Syria rebels free 21 UN peacekeepers

Syria rebels free 21 UN peacekeepers

Syrian rebels today freed 21 UN peacekeepers after holding them hostage for four days, ending a sudden entanglement with the world body that earned those trying to oust President Bashar Assad a flood of negative publicity.

The episode is bound to prompt new questions about UN operations in war-torn Syria. The peacekeepers were part of a force that has spent four decades monitoring an Israeli-Syrian cease-fire without incident.

The Filipino peacekeepers crossed from Syria to safety in Jordan this afternoon, said Mokhtar Lamani, the Damascus representative of the UN-Arab League peace envoy to Syria.

The peacekeepers were seized Wednesday and were held in the village of Jamlah in southwestern Syria, near Jordan and the Israeli-controlled Golan Heights.
Their captors from the Martyrs of the Yarmouk Brigades initially said they would only release the hostages once Syrian troops withdrew from the area. In the days leading up to the abduction, rebels had overrun several regime checkpoints and apparently feared reprisals.

However, as the abduction made headlines, the rebels eventually dropped their demand and began negotiating a safe passage for the peacekeepers with UN officials.
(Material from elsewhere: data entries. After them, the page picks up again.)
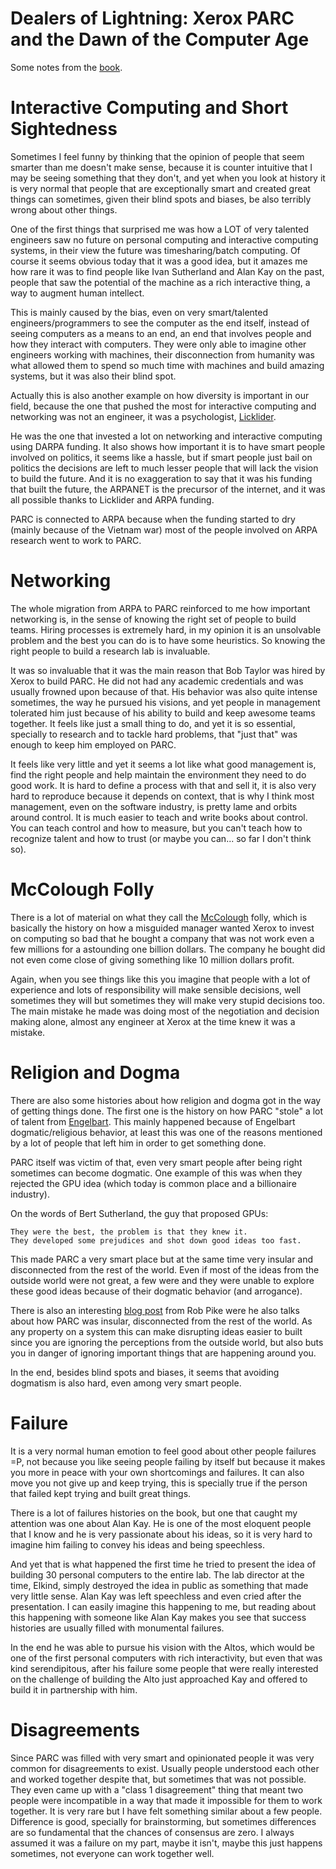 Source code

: # Dealers of Lightning: Xerox PARC and the Dawn of the Computer Age

Some notes from the [book](https://www.amazon.com/Dealers-Lightning-Xerox-PARC-Computer-ebook/dp/B0029PBVCA).

# Interactive Computing and Short Sightedness

Sometimes I feel funny by thinking that the opinion of people that seem
smarter than me doesn't make sense, because it is counter intuitive that
I may be seeing something that they don't, and yet when you look at
history it is very normal that people that are exceptionally smart
and created great things can sometimes, given their blind spots and
biases, be also terribly wrong about other things.

One of the first things that surprised me was how a LOT of very talented
engineers saw no future on personal computing and interactive computing
systems, in their view the future was timesharing/batch computing. Of course
it seems obvious today that it was a good idea, but it amazes me how rare
it was to find people like Ivan Sutherland and Alan Kay on the past, people
that saw the potential of the machine as a rich interactive thing, a way to
augment human intellect.

This is mainly caused by the bias, even on very smart/talented
engineers/programmers to see the computer as the end itself, instead
of seeing computers as a means to an end, an end that involves people
and how they interact with computers. They were only able to imagine
other engineers working with machines, their disconnection from humanity
was what allowed them to spend so much time with machines and build
amazing systems, but it was also their blind spot.

Actually this is also another example on how diversity is important in
our field, because the one that pushed the most for interactive computing
and networking was not an engineer, it was a psychologist,
[Licklider](https://en.wikipedia.org/wiki/J._C._R._Licklider).

He was the one that invested a lot on networking and interactive computing
using DARPA funding. It also shows how important it is to have smart people
involved on politics, it seems like a hassle, but if smart people just bail
on politics the decisions are left to much lesser people that will
lack the vision to build the future. And it is no exaggeration to say that
it was his funding that built the future, the ARPANET is the precursor of
the internet, and it was all possible thanks to Licklider and ARPA funding.

PARC is connected to ARPA because when the funding started to dry (mainly
because of the Vietnam war) most of the people involved on ARPA research
went to work to PARC.

# Networking

The whole migration from ARPA to PARC reinforced to me how important
networking is, in the sense of knowing the right set of people to build
teams. Hiring processes is extremely hard, in my opinion it is an
unsolvable problem and the best you can do is to have some heuristics.
So knowing the right people to build a research lab is invaluable.

It was so invaluable that it was the main reason that Bob Taylor was hired
by Xerox to build PARC. He did not had any academic credentials and was
usually frowned upon because of that. His behavior was also quite intense
sometimes, the way he pursued his visions, and yet people in management
tolerated him just because of his ability to build and keep awesome teams
together. It feels like just a small thing to do, and yet it is so essential,
specially to research and to tackle hard problems, that "just that" was
enough to keep him employed on PARC.

It feels like very little and yet it seems a lot like what good management
is, find the right people and help maintain the environment they need
to do good work. It is hard to define a process with that and sell it, it is
also very hard to reproduce because it depends on context, that is why I think
most management, even on the software industry, is pretty lame and orbits around
control. It is much easier to teach and write books about control.
You can teach control and how to measure, but you can't teach how to recognize
talent and how to trust (or maybe you can... so far I don't think so).

# McColough Folly

There is a lot of material on what they call the
[McColough](https://en.wikipedia.org/wiki/Charles_Peter_McColough) folly,
which is basically the history on how a misguided manager wanted Xerox
to invest on computing so bad that he bought a company that was not work even
a few millions for a astounding one billion dollars. The company he bought
did not even come close of giving something like 10 million dollars profit.

Again, when you see things like this you imagine that people with a lot of
experience and lots of responsibility will make sensible decisions, well
sometimes they will but sometimes they will make very stupid decisions too.
The main mistake he made was doing most of the negotiation and decision
making alone, almost any engineer at Xerox at the time knew it was a mistake.

# Religion and Dogma

There are also some histories about how religion and dogma got in the
way of getting things done. The first one is the history on how PARC
"stole" a lot of talent from
[Engelbart](https://en.wikipedia.org/wiki/Douglas_Engelbart). This mainly
happened because of Engelbart dogmatic/religious behavior, at least
this was one of the reasons mentioned by a lot of people that left
him in order to get something done.

PARC itself was victim of that, even very smart people after being right
sometimes can become dogmatic. One example of this was when they rejected
the GPU idea (which today is common place and a billionaire industry).

On the words of Bert Sutherland, the guy that proposed GPUs:

```
They were the best, the problem is that they knew it.
They developed some prejudices and shot down good ideas too fast.
```

This made PARC a very smart place but at the same time very
insular and disconnected from the rest of the world. Even if
most of the ideas from the outside world were not great, a few
were and they were unable to explore these good ideas because
of their dogmatic behavior (and arrogance).

There is also an interesting
[blog post](https://commandcenter.blogspot.com/2019/01/notes-from-1984-trip-to-xerox-parc.html)
from Rob Pike were he also talks about how PARC was insular, disconnected
from the rest of the world. As any property on a system this can make
disrupting ideas easier to built since you are ignoring the perceptions
from the outside world, but also buts you in danger of ignoring
important things that are happening around you.

In the end, besides blind spots and biases, it seems that avoiding
dogmatism is also hard, even among very smart people.

# Failure

It is a very normal human emotion to feel good about other people
failures =P, not because you like seeing people failing by itself but
because it makes you more in peace with your own shortcomings and
failures. It can also move you not give up and keep trying, this is
specially true if the person that failed kept trying and built
great things.

There is a lot of failures histories on the book, but one that caught my
attention was one about Alan Kay. He is one of the most eloquent
people that I know and he is very passionate about his ideas, so it is
very hard to imagine him failing to convey his ideas and being speechless.

And yet that is what happened the first time he tried to present the idea
of building 30 personal computers to the entire lab. The lab director at
the time, Elkind, simply destroyed the idea in public as something that
made very little sense. Alan Kay was left speechless and even cried after
the presentation. I can easily imagine this happening to me, but reading
about this happening with someone like Alan Kay makes you see that
success histories are usually filled with monumental failures.

In the end he was able to pursue his vision with the Altos, which would be
one of the first personal computers with rich interactivity, but even that
was kind serendipitous, after his failure some people that were really
interested on the challenge of building the Alto just approached Kay and
offered to build it in partnership with him.

# Disagreements

Since PARC was filled with very smart and opinionated people it was
very common for disagreements to exist. Usually people understood each
other and worked together despite that, but sometimes that was not possible.
They even came up with a "class 1 disagreement" thing that meant
two people were incompatible in a way that made it impossible for them
to work together. It is very rare but I have felt something similar about
a few people. Difference is good, specially for brainstorming, but sometimes
differences are so fundamental that the chances of consensus are zero.
I always assumed it was a failure on my part, maybe it isn't, maybe this
just happens sometimes, not everyone can work together well.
Yesterday, a UN team tried to retrieve the hostages, but aborted the plan because of heavy regime shelling of the area.

Today, another UN team headed toward Jamlah to try again, said a rebel spokesman, who spoke via Skype, insisting on anonymity for fear of reprisals.
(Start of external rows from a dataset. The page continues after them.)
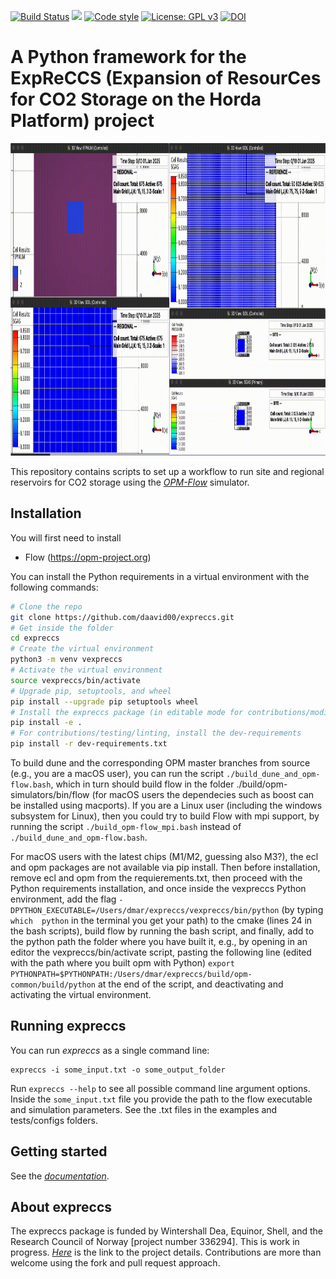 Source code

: [![Build Status](https://github.com/daavid00/expreccs/actions/workflows/CI.yml/badge.svg)](https://github.com/daavid00/expreccs/actions/workflows/CI.yml)
<a href="https://www.python.org/"><img src="https://img.shields.io/badge/python-3.8%20|%203.9%20|%203.10%20|%203.11-blue.svg"></a>
[![Code style](https://img.shields.io/badge/code%20style-black-000000.svg)](https://github.com/ambv/black)
[![License: GPL v3](https://img.shields.io/badge/License-GPLv3-blue.svg)](https://www.gnu.org/licenses/gpl-3.0)
[![DOI](https://zenodo.org/badge/619946083.svg)](https://zenodo.org/badge/latestdoi/619946083)

# A Python framework for the ExpReCCS (Expansion of ResourCes for CO2 Storage on the Horda Platform) project

<img src="docs/text/figs/expreccs.gif" width="830" height="500">

This repository contains scripts to set up a workflow to run site and regional reservoirs for CO2 storage using the [_OPM-Flow_](https://opm-project.org/?page_id=19) simulator.

## Installation
You will first need to install
* Flow (https://opm-project.org)

You can install the Python requirements in a virtual environment with the following commands:

```bash
# Clone the repo
git clone https://github.com/daavid00/expreccs.git
# Get inside the folder
cd expreccs
# Create the virtual environment
python3 -m venv vexpreccs
# Activate the virtual environment
source vexpreccs/bin/activate
# Upgrade pip, setuptools, and wheel
pip install --upgrade pip setuptools wheel
# Install the expreccs package (in editable mode for contributions/modifications; otherwise, pip install .)
pip install -e .
# For contributions/testing/linting, install the dev-requirements
pip install -r dev-requirements.txt
``` 

To build dune and the corresponding OPM master branches from source (e.g., you are a macOS user), you can run the script
`./build_dune_and_opm-flow.bash`, which in turn should build flow in the folder ./build/opm-simulators/bin/flow (for macOS users the dependecies such as boost can be installed using macports).
If you are a Linux user (including the windows subsystem for Linux), then you could try to build Flow with mpi support,
by running the script `./build_opm-flow_mpi.bash` instead of `./build_dune_and_opm-flow.bash`.

For macOS users with the latest chips (M1/M2, guessing also M3?), the ecl and opm packages are not available via pip install. Then before installation, remove ecl and opm from the requierements.txt, then proceed with the Python requirements installation, and  once inside the vexpreccs Python environment, add the flag `-DPYTHON_EXECUTABLE=/Users/dmar/expreccs/vexpreccs/bin/python` (by typing `which  python` in the terminal you get your path) to the cmake (lines 24 in the bash scripts), build flow by running the bash script, and finally, add to the python path the folder where you have built it, e.g., by opening in an editor the vexpreccs/bin/activate script, pasting the following line (edited with the path where you built opm with Python) 
`export PYTHONPATH=$PYTHONPATH:/Users/dmar/expreccs/build/opm-common/build/python` at the end of the script, and deactivating and activating the virtual environment.

## Running expreccs
You can run _expreccs_ as a single command line:
```
expreccs -i some_input.txt -o some_output_folder
```
Run `expreccs --help` to see all possible command line argument options. Inside the `some_input.txt` file you provide the path to the
flow executable and simulation parameters. See the .txt files in the examples and tests/configs folders.

## Getting started
See the [_documentation_](https://daavid00.github.io/expreccs/introduction.html). 

## About expreccs
The expreccs package is funded by Wintershall Dea, Equinor, Shell, and the Research Council of Norway [project number 336294].
This is work in progress. [_Here_](https://www.norceresearch.no/en/projects/expansion-of-resources-for-co2-storage-on-the-horda-platform-expreccs) is the link to the project details.
Contributions are more than welcome using the fork and pull request approach.
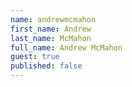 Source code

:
 ```yaml
---
name: andrewmcmahon
first_name: Andrew
last_name: McMahon
full_name: Andrew McMahon
guest: true
published: false
---
```


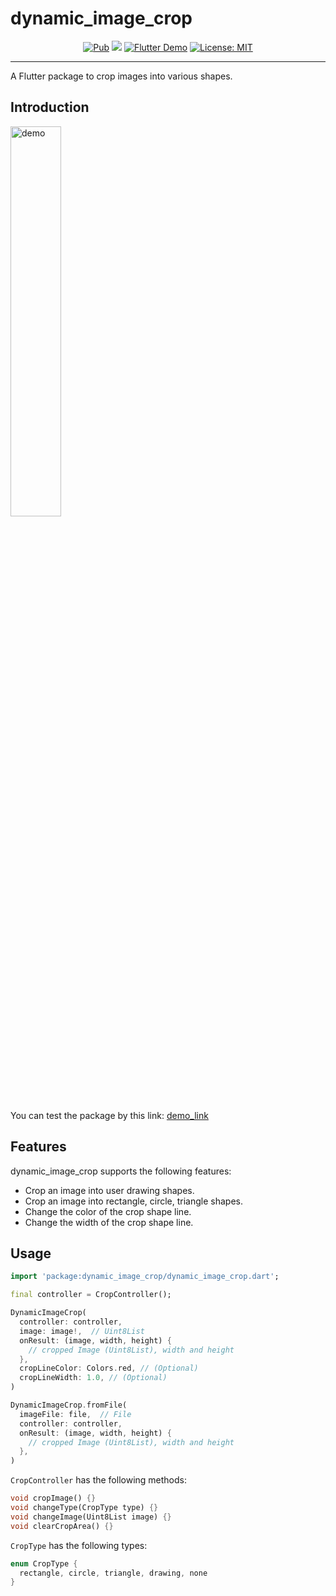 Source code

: # dynamic_image_crop

<p align="center">
<a href="https://pub.dev/packages/dynamic_image_crop"><img src="https://img.shields.io/pub/v/dynamic_image_crop.svg" alt="Pub"></a>
<a href="https://codecov.io/gh/boring-km/dynamic_image_crop"><img src="https://codecov.io/gh/boring-km/dynamic_image_crop/branch/master/graph/badge.svg?token=c8fbc37f-5266-4bdb-8b09-ccb7ba5bf711"/></a>
<a href="https://boring-km.dev/dynamic_image_crop"><img src="https://img.shields.io/badge/flutter-demo-deepskyblue.svg" alt="Flutter Demo"></a>
<a href="https://opensource.org/licenses/MIT"><img src="https://img.shields.io/badge/license-MIT-purple.svg" alt="License: MIT"></a>
</p>

---

A Flutter package to crop images into various shapes.

## Introduction

<img src="https://github.com/boring-km/dynamic_image_crop/raw/master/images/demo.gif" width="40%" alt="demo">

You can test the package by this link: [demo_link](https://boring-km.dev/dynamic_image_crop/)

## Features

dynamic_image_crop supports the following features:

- Crop an image into user drawing shapes.
- Crop an image into rectangle, circle, triangle shapes.
- Change the color of the crop shape line.
- Change the width of the crop shape line.

## Usage

```dart
import 'package:dynamic_image_crop/dynamic_image_crop.dart';

final controller = CropController();

DynamicImageCrop(
  controller: controller,
  image: image!,  // Uint8List
  onResult: (image, width, height) {
    // cropped Image (Uint8List), width and height
  },
  cropLineColor: Colors.red, // (Optional)
  cropLineWidth: 1.0, // (Optional)
)

DynamicImageCrop.fromFile(
  imageFile: file,  // File
  controller: controller,
  onResult: (image, width, height) {
    // cropped Image (Uint8List), width and height
  },
)
```

```CropController``` has the following methods:

```dart
void cropImage() {}
void changeType(CropType type) {}
void changeImage(Uint8List image) {}
void clearCropArea() {}
```

```CropType``` has the following types:

```dart
enum CropType {
  rectangle, circle, triangle, drawing, none
}
```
He said the UN team aborted the mission because of fighting in the area, and that the rebels instead escorted the hostages to the Syrian-Jordanian border.
Lamani said the UN team was near Jamlah and was waiting for the rebels to hand over the hostages when the rebels changed their minds and instead drove the peacekeepers to the Jordanian border.

"We don't know why (the rebels changed the plan), and there were lots of talks on this issue," he said. "We were surprised when we got the news through a TV station that they had reached Jordan."

Many rebel groups operate independently, despite efforts by the Syrian opposition to unify the fighters under one command. The abduction appeared to have been such a local initiative, and leaders of the political opposition repeatedly urged the Jamlah rebels to free the hostages.